Contrairement à ce qu’elle avait pu craindre, la soirée avait été sympathique et courtoise. Allongée dans son bain, elle goûte avec délice le relâchement de tout son corps. Petit à petit, toutes les tensions de ces derniers jours disparaissent. L’eau qui coule est brulante et l’enveloppe d’un voile opaque de vapeur blanche. Tandis que la mousse monte tout autour d’elle en libérant les fragrances de son lait de bain, elle ferme les yeux et rembobine le film de la soirée.

 

« Miles », elle prononce à vois basse le prénom de l’homme qui est en train de bousculer toutes ses certitudes. « Miles » son prénom gouleille en sa bouche et caresse ses lèvres d’un souffle évocateur. Ses lèvres à lui… explorant son corps à elle… Rien que l’idée, l’évocation font trembler ses jambes, nouent son ventre. Elle sent la brûlure d’un désir intense qui l’étreint. Ses narines frémissent du souvenir de son odeur poivrée, tandis qu’elle dansait au creux de ses bras. Ce serait si facile de se laisser aller. Aller à oublier… Aller à vivre…

 

Non ! Elle ne doit pas. Ses muscles se tendent à nouveau. Elle n’aurait pas dû y penser. L’horreur revient… La peur viscérale, l’angoisse de la nuit qui vous étouffe et menace de vous engloutir…

 

Dix ans, dix ans qu’elle a fui l’enfer, et aujourd’hui encore, si elle oublie de clôturer la porte scellée de sa mémoire, l’horreur rejaillit ; comme un monstre privé de lumière trop longtemps et qui réclame son tribut.

 

Elle n’a pas vu le temps passer.
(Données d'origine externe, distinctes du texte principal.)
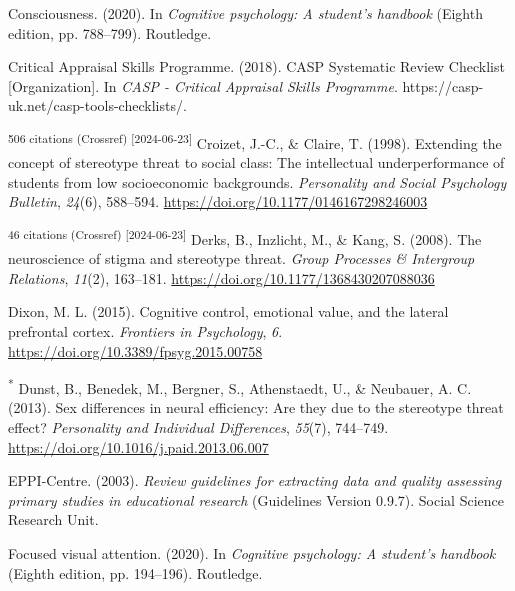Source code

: \documentclass[
  stu, a4paper,floatsintext]{apa7}
\newlength{\cslhangindent}
\newenvironment{CSLReferences}[2] %
 {\begin{list}{}{%
  \setlength{\itemindent}{0pt}
  \setlength{\leftmargin}{0pt}
  \setlength{\parsep}{0pt}
  \ifodd #1
   \setlength{\leftmargin}{\cslhangindent}
   \setlength{\itemindent}{-1\cslhangindent}
  \fi
  \setlength{\itemsep}{#2\baselineskip}}}
 {\end{list}}
\begin{document}
\begin{CSLReferences}{1}{0}
Consciousness. (2020). In \emph{Cognitive psychology: A student's handbook} (Eighth edition, pp. 788--799). Routledge.

Critical Appraisal Skills Programme. (2018). {CASP Systematic Review Checklist} {[}Organization{]}. In \emph{CASP - Critical Appraisal Skills Programme}. https://casp-uk.net/casp-tools-checklists/.

\textsuperscript{506 citations (Crossref) {[}2024-06-23{]}} Croizet, J.-C., \& Claire, T. (1998). Extending the concept of stereotype threat to social class: {The} intellectual underperformance of students from low socioeconomic backgrounds. \emph{Personality and Social Psychology Bulletin}, \emph{24}(6), 588--594. \url{https://doi.org/10.1177/0146167298246003}

\textsuperscript{46 citations (Crossref) {[}2024-06-23{]}} Derks, B., Inzlicht, M., \& Kang, S. (2008). The neuroscience of stigma and stereotype threat. \emph{Group Processes \& Intergroup Relations}, \emph{11}(2), 163--181. \url{https://doi.org/10.1177/1368430207088036}

Dixon, M. L. (2015). Cognitive control, emotional value, and the lateral prefrontal cortex. \emph{Frontiers in Psychology}, \emph{6}. \url{https://doi.org/10.3389/fpsyg.2015.00758}

\textsuperscript{*} Dunst, B., Benedek, M., Bergner, S., Athenstaedt, U., \& Neubauer, A. C. (2013). Sex differences in neural efficiency: {Are} they due to the stereotype threat effect? \emph{Personality and Individual Differences}, \emph{55}(7), 744--749. \url{https://doi.org/10.1016/j.paid.2013.06.007}

EPPI-Centre. (2003). \emph{Review guidelines for extracting data and quality assessing primary studies in educational research} (Guidelines Version 0.9.7). Social Science Research Unit.

Focused visual attention. (2020). In \emph{Cognitive psychology: A student's handbook} (Eighth edition, pp. 194--196). Routledge.


\end{CSLReferences}
\end{document}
L’eau du bain est froide à présent. Sa peau est recouverte de chair de poule. L’ombre a envahi tout l’espace. Elle n’est plus qu’un cri dans la nuit, une chair à vif… Elle se lève, vide la baignoire, se sèche vigoureusement et s’enfouit dans l’immense peignoir accroché à la porte de la salle de bains. Elle se fond sous l’énorme couette après avoir avalé les trois mignonnettes d’alcool présentes dans le mini bar. Rien ne la réchauffe…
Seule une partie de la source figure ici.